As of 2016, annual production in the United States was 35 million pounds, or almost 9 billion pieces of candy. With that kind of success, no wonder the National Confectioners Association deemed October 30, “National Candy Corn Day.”

OCTOBER 31: NATONAL MAGIC DAY

Halloween’s all about illusion. We dress up as something not ourselves. So, no wonder the day has also been named National Magic Day (which is part of National Magic Week, as well).

Magic is all about the creation of illusions — spooky and otherwise. Magicians — also known as “illusionists” — use natural means for creating seemingly impossible or for supernatural feats. There are lots of categories within the overall genre. They include:

Stage illusions: a kind of large-scale performance on a stage.

Parlor magic: a performance before a medium-scale audience such as an auditorium.

Micromagic: performed close up using coins, cards, and other small items. It's also known as close-up or table magic. This type of performance occurs in an intimate setting.

Escapology: In this type of performance, the artist escapes from a dangerous situation such as being submerged underwater while handcuffed or dangling from a burning rope.

Pickpocket magic: A distraction type of performance, the artist, makes watches, jewelry, wallets, and more disappear through misdirection. The audience witnesses the entire event.

Mentalism: This type of performance stuns the audience with the artist’s powers of intuition, memory, memory, deduction, and other feats of the mind.

Many magicians take their talents and combine them. Whether they burst into the Big Time, take the show to the streets, or entertain children, they hone their skills in a variety of ways. Others travel with fairs or demonstrate their skills with corporate or trade shows. Audiences also enjoy comedy and magic together.
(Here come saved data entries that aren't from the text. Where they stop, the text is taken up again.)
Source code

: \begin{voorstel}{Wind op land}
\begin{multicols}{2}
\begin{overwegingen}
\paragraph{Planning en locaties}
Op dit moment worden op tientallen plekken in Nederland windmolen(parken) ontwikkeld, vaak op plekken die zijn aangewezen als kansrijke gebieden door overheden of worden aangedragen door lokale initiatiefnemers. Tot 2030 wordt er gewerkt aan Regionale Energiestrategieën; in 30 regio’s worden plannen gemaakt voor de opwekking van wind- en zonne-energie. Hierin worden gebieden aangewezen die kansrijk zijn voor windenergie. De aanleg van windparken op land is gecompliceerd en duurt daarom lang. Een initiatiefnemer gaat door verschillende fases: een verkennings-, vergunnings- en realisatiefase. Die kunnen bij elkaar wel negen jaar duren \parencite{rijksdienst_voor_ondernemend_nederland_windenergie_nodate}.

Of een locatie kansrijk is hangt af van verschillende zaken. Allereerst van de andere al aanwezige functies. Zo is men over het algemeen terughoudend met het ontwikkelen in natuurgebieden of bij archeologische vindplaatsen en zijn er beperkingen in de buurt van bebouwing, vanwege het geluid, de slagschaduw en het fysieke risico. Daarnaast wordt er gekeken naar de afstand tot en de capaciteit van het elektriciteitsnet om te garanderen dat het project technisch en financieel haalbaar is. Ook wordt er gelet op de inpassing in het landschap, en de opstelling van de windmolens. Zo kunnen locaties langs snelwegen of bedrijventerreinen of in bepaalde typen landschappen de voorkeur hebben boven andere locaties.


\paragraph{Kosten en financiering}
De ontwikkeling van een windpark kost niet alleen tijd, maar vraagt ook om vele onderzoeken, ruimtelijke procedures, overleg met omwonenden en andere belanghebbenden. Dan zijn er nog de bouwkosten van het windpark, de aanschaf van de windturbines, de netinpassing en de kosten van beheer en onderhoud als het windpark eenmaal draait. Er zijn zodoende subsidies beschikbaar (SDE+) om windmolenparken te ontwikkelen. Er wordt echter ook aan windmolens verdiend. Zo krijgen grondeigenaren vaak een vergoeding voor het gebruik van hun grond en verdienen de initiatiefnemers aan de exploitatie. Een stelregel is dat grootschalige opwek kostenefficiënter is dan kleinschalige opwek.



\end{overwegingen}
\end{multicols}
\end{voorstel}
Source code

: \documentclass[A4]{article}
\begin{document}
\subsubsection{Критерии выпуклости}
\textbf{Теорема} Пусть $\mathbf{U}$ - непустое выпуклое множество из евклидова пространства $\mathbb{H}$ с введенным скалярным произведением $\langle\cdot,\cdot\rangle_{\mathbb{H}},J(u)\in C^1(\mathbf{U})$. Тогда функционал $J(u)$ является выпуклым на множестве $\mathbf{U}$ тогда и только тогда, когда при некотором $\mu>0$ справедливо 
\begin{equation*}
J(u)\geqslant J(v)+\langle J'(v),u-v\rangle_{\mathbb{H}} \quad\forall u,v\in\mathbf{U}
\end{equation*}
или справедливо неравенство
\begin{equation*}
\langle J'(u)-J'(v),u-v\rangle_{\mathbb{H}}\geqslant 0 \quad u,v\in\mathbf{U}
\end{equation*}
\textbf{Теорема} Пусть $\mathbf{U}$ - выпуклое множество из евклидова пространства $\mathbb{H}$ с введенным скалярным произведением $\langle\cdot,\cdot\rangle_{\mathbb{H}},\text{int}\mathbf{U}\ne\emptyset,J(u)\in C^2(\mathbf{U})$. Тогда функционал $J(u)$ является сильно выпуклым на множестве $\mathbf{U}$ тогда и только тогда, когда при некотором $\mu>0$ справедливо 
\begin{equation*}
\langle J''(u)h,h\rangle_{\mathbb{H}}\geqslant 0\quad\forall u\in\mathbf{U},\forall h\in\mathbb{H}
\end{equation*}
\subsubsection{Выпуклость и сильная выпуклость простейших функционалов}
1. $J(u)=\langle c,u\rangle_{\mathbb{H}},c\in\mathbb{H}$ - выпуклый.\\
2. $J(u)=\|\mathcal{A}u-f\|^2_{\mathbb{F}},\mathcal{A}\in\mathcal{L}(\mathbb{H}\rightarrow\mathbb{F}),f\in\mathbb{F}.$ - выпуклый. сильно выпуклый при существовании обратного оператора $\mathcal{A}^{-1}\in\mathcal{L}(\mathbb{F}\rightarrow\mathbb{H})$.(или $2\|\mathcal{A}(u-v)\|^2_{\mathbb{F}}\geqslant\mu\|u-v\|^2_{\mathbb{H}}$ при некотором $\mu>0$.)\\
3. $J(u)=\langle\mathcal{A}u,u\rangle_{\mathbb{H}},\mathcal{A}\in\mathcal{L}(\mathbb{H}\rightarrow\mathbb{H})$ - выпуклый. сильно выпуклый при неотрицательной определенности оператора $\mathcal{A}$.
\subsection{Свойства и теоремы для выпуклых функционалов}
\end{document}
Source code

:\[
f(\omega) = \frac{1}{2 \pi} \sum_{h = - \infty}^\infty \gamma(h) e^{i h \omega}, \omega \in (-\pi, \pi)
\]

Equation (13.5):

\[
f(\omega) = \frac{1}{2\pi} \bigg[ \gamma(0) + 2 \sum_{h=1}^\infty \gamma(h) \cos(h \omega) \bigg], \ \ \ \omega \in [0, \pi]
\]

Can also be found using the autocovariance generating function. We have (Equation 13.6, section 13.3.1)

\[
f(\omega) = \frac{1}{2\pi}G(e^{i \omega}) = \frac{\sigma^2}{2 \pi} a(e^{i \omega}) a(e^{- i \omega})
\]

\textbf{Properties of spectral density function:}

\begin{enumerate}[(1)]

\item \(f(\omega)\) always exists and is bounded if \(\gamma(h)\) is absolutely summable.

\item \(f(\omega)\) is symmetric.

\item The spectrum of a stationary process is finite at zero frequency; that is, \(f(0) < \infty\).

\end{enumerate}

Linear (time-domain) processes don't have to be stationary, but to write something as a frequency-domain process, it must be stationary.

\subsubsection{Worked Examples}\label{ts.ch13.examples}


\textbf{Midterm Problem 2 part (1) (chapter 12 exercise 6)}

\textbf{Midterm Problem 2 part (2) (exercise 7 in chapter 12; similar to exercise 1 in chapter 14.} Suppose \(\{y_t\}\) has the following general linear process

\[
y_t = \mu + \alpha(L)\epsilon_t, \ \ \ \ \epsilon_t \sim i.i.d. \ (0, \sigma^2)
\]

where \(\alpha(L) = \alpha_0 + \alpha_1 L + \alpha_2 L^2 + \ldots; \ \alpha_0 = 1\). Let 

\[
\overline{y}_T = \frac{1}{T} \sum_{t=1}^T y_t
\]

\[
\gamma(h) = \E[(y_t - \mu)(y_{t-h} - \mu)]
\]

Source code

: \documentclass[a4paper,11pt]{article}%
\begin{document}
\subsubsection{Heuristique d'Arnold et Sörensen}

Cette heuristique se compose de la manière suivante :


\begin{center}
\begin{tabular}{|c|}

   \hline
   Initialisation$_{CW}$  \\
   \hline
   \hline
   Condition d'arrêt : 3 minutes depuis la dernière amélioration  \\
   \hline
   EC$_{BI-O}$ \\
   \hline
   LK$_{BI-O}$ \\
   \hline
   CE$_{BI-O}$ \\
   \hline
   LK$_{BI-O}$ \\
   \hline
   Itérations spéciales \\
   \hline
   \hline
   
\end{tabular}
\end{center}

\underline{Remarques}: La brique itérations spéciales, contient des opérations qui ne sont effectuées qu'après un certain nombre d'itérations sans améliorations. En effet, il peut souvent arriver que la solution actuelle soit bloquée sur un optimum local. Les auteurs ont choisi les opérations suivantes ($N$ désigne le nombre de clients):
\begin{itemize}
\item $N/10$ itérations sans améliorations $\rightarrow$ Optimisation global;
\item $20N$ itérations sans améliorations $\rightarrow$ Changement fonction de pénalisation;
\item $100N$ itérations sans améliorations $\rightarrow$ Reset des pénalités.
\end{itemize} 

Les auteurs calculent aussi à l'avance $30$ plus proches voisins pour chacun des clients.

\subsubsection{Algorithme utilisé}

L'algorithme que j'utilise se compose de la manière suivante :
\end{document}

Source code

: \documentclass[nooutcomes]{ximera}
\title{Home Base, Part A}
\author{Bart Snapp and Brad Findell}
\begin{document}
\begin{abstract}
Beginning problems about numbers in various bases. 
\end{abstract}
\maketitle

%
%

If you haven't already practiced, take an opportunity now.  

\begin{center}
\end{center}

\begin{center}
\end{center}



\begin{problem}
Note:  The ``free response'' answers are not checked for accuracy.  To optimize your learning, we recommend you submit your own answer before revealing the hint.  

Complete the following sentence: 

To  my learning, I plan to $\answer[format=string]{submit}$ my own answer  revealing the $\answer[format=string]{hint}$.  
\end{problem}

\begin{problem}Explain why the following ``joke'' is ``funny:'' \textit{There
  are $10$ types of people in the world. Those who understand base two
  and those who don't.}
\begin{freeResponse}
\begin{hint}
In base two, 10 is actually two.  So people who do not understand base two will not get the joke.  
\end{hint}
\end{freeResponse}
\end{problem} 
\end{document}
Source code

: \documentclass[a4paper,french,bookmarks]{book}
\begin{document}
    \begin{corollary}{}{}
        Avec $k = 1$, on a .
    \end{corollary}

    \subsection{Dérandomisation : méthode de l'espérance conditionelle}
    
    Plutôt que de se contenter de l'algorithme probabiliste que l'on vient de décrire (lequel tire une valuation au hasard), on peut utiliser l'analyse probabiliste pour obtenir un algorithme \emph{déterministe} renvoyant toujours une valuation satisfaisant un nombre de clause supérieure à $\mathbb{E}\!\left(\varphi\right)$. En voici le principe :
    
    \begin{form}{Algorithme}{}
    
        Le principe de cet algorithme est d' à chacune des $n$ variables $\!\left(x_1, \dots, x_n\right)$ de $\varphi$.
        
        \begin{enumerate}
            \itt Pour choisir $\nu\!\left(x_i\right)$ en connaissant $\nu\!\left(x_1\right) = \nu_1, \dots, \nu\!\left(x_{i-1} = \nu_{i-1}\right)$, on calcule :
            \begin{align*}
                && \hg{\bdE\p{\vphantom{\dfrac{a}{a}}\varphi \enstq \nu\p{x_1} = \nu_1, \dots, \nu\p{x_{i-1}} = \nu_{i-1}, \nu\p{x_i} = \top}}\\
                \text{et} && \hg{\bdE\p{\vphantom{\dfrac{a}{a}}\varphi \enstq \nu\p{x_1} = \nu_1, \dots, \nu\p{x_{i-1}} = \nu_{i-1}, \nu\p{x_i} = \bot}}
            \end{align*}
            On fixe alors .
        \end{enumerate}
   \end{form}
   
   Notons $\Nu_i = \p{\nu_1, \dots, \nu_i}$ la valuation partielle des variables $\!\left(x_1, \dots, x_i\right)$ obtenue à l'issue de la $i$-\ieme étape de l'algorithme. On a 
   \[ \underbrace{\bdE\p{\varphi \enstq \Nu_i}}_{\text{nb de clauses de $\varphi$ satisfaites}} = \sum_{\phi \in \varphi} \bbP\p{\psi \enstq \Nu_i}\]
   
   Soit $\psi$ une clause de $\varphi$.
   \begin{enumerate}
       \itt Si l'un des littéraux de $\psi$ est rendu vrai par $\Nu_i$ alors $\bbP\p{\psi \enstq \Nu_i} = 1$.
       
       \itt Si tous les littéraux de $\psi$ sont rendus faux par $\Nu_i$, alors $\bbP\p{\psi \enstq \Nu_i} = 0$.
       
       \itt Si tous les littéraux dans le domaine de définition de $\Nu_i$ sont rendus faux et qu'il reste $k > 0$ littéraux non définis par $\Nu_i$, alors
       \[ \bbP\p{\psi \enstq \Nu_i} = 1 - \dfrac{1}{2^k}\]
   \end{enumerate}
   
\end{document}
Throughout history, people have “done magic.” Magic shows have their origins in ancient Egypt when the first conjuring act was recorded. Magic has played a relatively large role in history, especially in Western societies — from the first magic tricks and acts to the more notorious hunting of witches in the 17th century when magic was considered demonic. In the mid-19th century, magic shows became a fun social event, culminating with masters like Harry Houdini, who ruled the magic scene until his death in 1926. One of the most reknowned magicians of his time — especially for his escapology — Houdini developed a range of stage magic tricks and made full use of the variety of conjuring techniques, including fake equipment and collusion with individuals in the audience. His show-business savvy was as exceptional as his showmanship. The Houdini Museum is located in Scranton, Pennsylvania. In 1938, a Chicago member of the Society of American Magicians went to Mrs. Houdini to obtain official permission for an observance in honor of Harry Houdini. The result: October 31 was proclaimed National Magic Day in Harry Houdini’s memory.

NOVEMBER 1: PRIME MERIDIAN DAY

Prime Meridian Day celebrates the imaginary line that divides Earth into the East and West Hemispheres. It’s also a time to learn more about the prime meridian.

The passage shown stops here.